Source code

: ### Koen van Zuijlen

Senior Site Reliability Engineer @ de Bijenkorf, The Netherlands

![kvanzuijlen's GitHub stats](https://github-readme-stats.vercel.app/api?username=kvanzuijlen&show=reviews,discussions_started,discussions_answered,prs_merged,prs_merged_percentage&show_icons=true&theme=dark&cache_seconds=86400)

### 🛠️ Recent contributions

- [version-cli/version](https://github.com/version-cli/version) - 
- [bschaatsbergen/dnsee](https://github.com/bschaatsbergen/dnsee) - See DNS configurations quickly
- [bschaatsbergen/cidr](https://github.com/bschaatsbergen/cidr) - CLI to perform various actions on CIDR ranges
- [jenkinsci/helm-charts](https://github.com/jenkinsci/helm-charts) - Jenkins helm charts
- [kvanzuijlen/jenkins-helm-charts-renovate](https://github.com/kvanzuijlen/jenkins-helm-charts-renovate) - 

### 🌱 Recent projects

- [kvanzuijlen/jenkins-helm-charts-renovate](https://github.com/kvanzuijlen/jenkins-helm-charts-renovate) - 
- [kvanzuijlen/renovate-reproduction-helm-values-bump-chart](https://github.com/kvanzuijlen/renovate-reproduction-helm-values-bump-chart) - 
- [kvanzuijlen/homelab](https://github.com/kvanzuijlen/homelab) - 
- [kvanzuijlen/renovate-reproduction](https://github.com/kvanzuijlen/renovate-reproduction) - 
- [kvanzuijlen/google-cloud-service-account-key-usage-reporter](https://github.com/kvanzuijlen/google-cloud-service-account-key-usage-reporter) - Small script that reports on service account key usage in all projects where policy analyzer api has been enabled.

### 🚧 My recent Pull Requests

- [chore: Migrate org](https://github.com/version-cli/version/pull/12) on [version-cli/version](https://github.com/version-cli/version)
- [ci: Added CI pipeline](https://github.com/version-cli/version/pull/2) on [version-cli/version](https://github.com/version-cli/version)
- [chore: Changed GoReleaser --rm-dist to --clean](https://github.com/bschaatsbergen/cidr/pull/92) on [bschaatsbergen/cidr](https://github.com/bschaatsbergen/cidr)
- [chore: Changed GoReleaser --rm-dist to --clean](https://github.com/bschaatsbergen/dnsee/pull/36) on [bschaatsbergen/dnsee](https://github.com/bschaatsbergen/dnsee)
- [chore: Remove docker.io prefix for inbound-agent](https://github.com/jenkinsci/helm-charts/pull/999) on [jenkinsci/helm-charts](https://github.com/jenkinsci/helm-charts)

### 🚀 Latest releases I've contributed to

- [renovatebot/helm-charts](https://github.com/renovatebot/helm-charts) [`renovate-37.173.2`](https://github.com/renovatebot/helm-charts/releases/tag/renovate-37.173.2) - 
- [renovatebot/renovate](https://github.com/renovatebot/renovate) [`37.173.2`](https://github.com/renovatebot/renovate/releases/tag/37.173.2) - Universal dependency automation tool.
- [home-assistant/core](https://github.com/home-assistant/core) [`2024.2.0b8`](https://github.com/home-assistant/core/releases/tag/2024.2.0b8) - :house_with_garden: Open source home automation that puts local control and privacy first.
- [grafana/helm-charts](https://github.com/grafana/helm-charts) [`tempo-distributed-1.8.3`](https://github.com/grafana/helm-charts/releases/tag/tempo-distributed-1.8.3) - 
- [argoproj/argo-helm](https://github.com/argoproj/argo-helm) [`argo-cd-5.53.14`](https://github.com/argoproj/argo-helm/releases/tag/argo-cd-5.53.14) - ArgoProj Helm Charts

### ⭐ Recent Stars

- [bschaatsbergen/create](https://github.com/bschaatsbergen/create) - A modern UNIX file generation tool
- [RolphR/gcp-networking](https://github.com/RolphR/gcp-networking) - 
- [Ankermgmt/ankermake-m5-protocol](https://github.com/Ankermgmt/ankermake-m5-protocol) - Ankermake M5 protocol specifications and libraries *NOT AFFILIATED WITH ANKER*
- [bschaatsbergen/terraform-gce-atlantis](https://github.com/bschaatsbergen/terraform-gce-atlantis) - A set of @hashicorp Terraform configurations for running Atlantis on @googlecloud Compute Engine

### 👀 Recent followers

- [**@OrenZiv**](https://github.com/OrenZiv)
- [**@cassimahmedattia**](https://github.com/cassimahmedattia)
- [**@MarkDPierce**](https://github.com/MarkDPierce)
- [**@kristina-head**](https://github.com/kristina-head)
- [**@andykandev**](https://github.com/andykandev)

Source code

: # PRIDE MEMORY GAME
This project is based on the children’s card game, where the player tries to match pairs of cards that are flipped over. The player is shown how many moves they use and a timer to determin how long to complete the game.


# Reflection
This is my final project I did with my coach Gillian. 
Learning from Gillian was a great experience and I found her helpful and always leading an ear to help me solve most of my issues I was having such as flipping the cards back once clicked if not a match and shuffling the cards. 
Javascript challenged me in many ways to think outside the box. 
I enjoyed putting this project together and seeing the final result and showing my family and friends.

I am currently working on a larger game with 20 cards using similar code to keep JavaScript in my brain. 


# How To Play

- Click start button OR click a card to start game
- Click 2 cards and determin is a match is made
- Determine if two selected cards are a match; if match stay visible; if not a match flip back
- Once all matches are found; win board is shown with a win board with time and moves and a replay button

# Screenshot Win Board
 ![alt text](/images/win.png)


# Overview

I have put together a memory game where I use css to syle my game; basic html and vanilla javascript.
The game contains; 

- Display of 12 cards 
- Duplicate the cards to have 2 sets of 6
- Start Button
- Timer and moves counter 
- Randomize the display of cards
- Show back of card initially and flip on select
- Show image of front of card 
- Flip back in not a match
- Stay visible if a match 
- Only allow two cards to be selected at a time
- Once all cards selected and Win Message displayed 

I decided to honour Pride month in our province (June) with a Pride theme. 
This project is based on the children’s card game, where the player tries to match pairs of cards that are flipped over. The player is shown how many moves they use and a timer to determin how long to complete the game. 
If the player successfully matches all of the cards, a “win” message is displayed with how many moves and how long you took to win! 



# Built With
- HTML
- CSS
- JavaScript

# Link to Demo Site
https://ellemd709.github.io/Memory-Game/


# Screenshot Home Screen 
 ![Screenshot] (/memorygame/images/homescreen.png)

Instructions for the task:
Go through the data and copy each line exactly as it reads.

Solution to this exercise:
Source code

: ### Koen van Zuijlen

Senior Site Reliability Engineer @ de Bijenkorf, The Netherlands

![kvanzuijlen's GitHub stats](https://github-readme-stats.vercel.app/api?username=kvanzuijlen&show=reviews,discussions_started,discussions_answered,prs_merged,prs_merged_percentage&show_icons=true&theme=dark&cache_seconds=86400)

### 🛠️ Recent contributions

- [version-cli/version](https://github.com/version-cli/version) - 
- [bschaatsbergen/dnsee](https://github.com/bschaatsbergen/dnsee) - See DNS configurations quickly
- [bschaatsbergen/cidr](https://github.com/bschaatsbergen/cidr) - CLI to perform various actions on CIDR ranges
- [jenkinsci/helm-charts](https://github.com/jenkinsci/helm-charts) - Jenkins helm charts
- [kvanzuijlen/jenkins-helm-charts-renovate](https://github.com/kvanzuijlen/jenkins-helm-charts-renovate) - 

### 🌱 Recent projects

- [kvanzuijlen/jenkins-helm-charts-renovate](https://github.com/kvanzuijlen/jenkins-helm-charts-renovate) - 
- [kvanzuijlen/renovate-reproduction-helm-values-bump-chart](https://github.com/kvanzuijlen/renovate-reproduction-helm-values-bump-chart) - 
- [kvanzuijlen/homelab](https://github.com/kvanzuijlen/homelab) - 
- [kvanzuijlen/renovate-reproduction](https://github.com/kvanzuijlen/renovate-reproduction) - 
- [kvanzuijlen/google-cloud-service-account-key-usage-reporter](https://github.com/kvanzuijlen/google-cloud-service-account-key-usage-reporter) - Small script that reports on service account key usage in all projects where policy analyzer api has been enabled.

### 🚧 My recent Pull Requests

- [chore: Migrate org](https://github.com/version-cli/version/pull/12) on [version-cli/version](https://github.com/version-cli/version)
- [ci: Added CI pipeline](https://github.com/version-cli/version/pull/2) on [version-cli/version](https://github.com/version-cli/version)
- [chore: Changed GoReleaser --rm-dist to --clean](https://github.com/bschaatsbergen/cidr/pull/92) on [bschaatsbergen/cidr](https://github.com/bschaatsbergen/cidr)
- [chore: Changed GoReleaser --rm-dist to --clean](https://github.com/bschaatsbergen/dnsee/pull/36) on [bschaatsbergen/dnsee](https://github.com/bschaatsbergen/dnsee)
- [chore: Remove docker.io prefix for inbound-agent](https://github.com/jenkinsci/helm-charts/pull/999) on [jenkinsci/helm-charts](https://github.com/jenkinsci/helm-charts)

### 🚀 Latest releases I've contributed to

- [renovatebot/helm-charts](https://github.com/renovatebot/helm-charts) [`renovate-37.173.2`](https://github.com/renovatebot/helm-charts/releases/tag/renovate-37.173.2) - 
- [renovatebot/renovate](https://github.com/renovatebot/renovate) [`37.173.2`](https://github.com/renovatebot/renovate/releases/tag/37.173.2) - Universal dependency automation tool.
- [home-assistant/core](https://github.com/home-assistant/core) [`2024.2.0b8`](https://github.com/home-assistant/core/releases/tag/2024.2.0b8) - :house_with_garden: Open source home automation that puts local control and privacy first.
- [grafana/helm-charts](https://github.com/grafana/helm-charts) [`tempo-distributed-1.8.3`](https://github.com/grafana/helm-charts/releases/tag/tempo-distributed-1.8.3) - 
- [argoproj/argo-helm](https://github.com/argoproj/argo-helm) [`argo-cd-5.53.14`](https://github.com/argoproj/argo-helm/releases/tag/argo-cd-5.53.14) - ArgoProj Helm Charts

### ⭐ Recent Stars

- [bschaatsbergen/create](https://github.com/bschaatsbergen/create) - A modern UNIX file generation tool
- [RolphR/gcp-networking](https://github.com/RolphR/gcp-networking) - 
- [Ankermgmt/ankermake-m5-protocol](https://github.com/Ankermgmt/ankermake-m5-protocol) - Ankermake M5 protocol specifications and libraries *NOT AFFILIATED WITH ANKER*
- [bschaatsbergen/terraform-gce-atlantis](https://github.com/bschaatsbergen/terraform-gce-atlantis) - A set of @hashicorp Terraform configurations for running Atlantis on @googlecloud Compute Engine

### 👀 Recent followers

- [**@OrenZiv**](https://github.com/OrenZiv)
- [**@cassimahmedattia**](https://github.com/cassimahmedattia)
- [**@MarkDPierce**](https://github.com/MarkDPierce)
- [**@kristina-head**](https://github.com/kristina-head)
- [**@andykandev**](https://github.com/andykandev)

Source code

: # PRIDE MEMORY GAME
This project is based on the children’s card game, where the player tries to match pairs of cards that are flipped over. The player is shown how many moves they use and a timer to determin how long to complete the game.


# Reflection
This is my final project I did with my coach Gillian. 
Learning from Gillian was a great experience and I found her helpful and always leading an ear to help me solve most of my issues I was having such as flipping the cards back once clicked if not a match and shuffling the cards. 
Javascript challenged me in many ways to think outside the box. 
I enjoyed putting this project together and seeing the final result and showing my family and friends.

I am currently working on a larger game with 20 cards using similar code to keep JavaScript in my brain. 


# How To Play

- Click start button OR click a card to start game
- Click 2 cards and determin is a match is made
- Determine if two selected cards are a match; if match stay visible; if not a match flip back
- Once all matches are found; win board is shown with a win board with time and moves and a replay button

# Screenshot Win Board
 ![alt text](/images/win.png)


# Overview

I have put together a memory game where I use css to syle my game; basic html and vanilla javascript.
The game contains; 

- Display of 12 cards 
- Duplicate the cards to have 2 sets of 6
- Start Button
- Timer and moves counter 
- Randomize the display of cards
- Show back of card initially and flip on select
- Show image of front of card 
- Flip back in not a match
- Stay visible if a match 
- Only allow two cards to be selected at a time
- Once all cards selected and Win Message displayed 

I decided to honour Pride month in our province (June) with a Pride theme. 
This project is based on the children’s card game, where the player tries to match pairs of cards that are flipped over. The player is shown how many moves they use and a timer to determin how long to complete the game. 
If the player successfully matches all of the cards, a “win” message is displayed with how many moves and how long you took to win! 



# Built With
- HTML
- CSS
- JavaScript

# Link to Demo Site
https://ellemd709.github.io/Memory-Game/


# Screenshot Home Screen 
 ![Screenshot] (/memorygame/images/homescreen.png)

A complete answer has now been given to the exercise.